The only thing I can think of is that you may not be using the correct amount of EO? Or not enough water for the former amount?

First, go to *MMS Fragrance Calc* to determine the amount of Peppermint EO  to use:

For *8 oz. of finished LS*, I add 2.5 mls Peppermint EO
Warm the soap for 45 seconds in the microwave before adding fragrance to incorporate easily. (If a film forms on top, I spritz with alcohol and stir gently to dissolve.)

For *32 oz. Foamer soap*, further diluted at 25% soap /75% water, I warm half the water before adding the poly 80, stir until clear, then add 2 teaspoons of Peppermint EO. Add that to the soap base in the 32 oz. container. Fill with the remaining amount of water to make 32 oz total.

OR, as described *here**.*

*ETA: *_It's Dr. "Bronner's", not "Brommers". _


----------



## Carl (May 17, 2020)

Thanks Zany.  
I've never used this calculator before but it's a little different than some of the others that I have been using.
For example if you look at the MMS calculator for peppermint EO and an 8oz bottle of liquid soap you get .08 ounces for strong (this is 1%).

Put the same parameters in the Brambleberry calculator and you will get .24 (3%) for 1st distill Peppermint and .12 (1.5%) for 2nd.

Somewhat of a significant difference if you ask me.


----------



## Zany_in_CO (May 17, 2020)

The difference in calculators is subject to the difference in product. Not all (peppermint for example) EOs are the same. Doesn't make sense, I know. But there it is.


----------



## Susie (May 19, 2020)

Even EOs from different batches from the same supplier can act very differently.  And not all EO/FOs will be good in both bar soap and liquid soap.  Some will do spectacular in one, but cause utter disaster in the other. 

The best advice I can give you is to run small test batches.  Figure out how much scent you need to add to 28 ml (1 oz) of diluted soap and scent just that much.  You will save a lot of soap that way.  

I do find that FOs are less inconsistent than EOs.  EOs can vary quite a bit just because it is from a farmed and harvested product, and there is nothing as inconsistent as farming.

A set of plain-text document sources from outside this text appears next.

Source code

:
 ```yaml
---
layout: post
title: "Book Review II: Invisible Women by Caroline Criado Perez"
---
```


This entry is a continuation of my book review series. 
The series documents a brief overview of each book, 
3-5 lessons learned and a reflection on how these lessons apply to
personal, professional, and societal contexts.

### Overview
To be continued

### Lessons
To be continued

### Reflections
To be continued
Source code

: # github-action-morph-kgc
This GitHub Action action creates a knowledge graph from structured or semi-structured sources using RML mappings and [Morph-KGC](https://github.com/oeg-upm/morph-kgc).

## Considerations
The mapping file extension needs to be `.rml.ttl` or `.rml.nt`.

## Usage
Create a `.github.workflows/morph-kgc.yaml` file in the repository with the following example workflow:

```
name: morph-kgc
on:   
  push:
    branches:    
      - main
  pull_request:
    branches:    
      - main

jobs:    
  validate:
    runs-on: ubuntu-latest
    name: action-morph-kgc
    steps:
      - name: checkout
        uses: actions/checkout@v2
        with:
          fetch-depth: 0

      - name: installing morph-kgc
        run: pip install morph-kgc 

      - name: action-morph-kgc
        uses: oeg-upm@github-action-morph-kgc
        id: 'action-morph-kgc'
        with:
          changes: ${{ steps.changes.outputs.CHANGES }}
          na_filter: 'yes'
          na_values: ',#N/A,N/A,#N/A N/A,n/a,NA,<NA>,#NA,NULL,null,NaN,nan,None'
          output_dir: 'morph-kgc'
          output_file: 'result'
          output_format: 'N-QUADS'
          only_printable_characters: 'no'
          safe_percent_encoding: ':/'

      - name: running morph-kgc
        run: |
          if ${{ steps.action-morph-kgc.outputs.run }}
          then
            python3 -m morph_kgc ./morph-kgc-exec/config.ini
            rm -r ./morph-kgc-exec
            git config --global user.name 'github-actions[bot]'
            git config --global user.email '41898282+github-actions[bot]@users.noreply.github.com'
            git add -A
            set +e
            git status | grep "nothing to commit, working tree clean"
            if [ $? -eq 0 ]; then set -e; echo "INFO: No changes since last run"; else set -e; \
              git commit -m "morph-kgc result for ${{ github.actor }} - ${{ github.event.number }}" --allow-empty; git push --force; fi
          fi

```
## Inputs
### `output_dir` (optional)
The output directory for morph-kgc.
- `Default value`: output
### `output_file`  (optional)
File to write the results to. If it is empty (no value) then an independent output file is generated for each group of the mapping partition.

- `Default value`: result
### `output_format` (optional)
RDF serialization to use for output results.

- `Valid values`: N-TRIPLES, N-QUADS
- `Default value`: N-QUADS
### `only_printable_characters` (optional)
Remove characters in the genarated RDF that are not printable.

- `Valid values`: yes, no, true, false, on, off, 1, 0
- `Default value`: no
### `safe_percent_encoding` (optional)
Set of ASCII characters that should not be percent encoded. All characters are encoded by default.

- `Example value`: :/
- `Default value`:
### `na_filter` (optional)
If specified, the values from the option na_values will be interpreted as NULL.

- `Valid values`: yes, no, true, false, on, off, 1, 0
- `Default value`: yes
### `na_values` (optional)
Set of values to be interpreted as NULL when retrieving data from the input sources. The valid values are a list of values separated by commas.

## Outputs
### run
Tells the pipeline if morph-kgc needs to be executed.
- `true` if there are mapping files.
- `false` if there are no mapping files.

Keep good records using the names of the suppliers, dates bought, lot numbers if available, etc.


----------



## abughoush.khalid (May 22, 2020)

Dr. Bronners Soap is more coconut than olive oil since it lists coconut before olive oil. You can get a hint on ingredients concentrations based on order listed, try to use 100% coconut oil and perform a trial with your EO concentration and then check if thats a factor. 

If that doesn't work then try to source another source of your EO or use an extract instead.


----------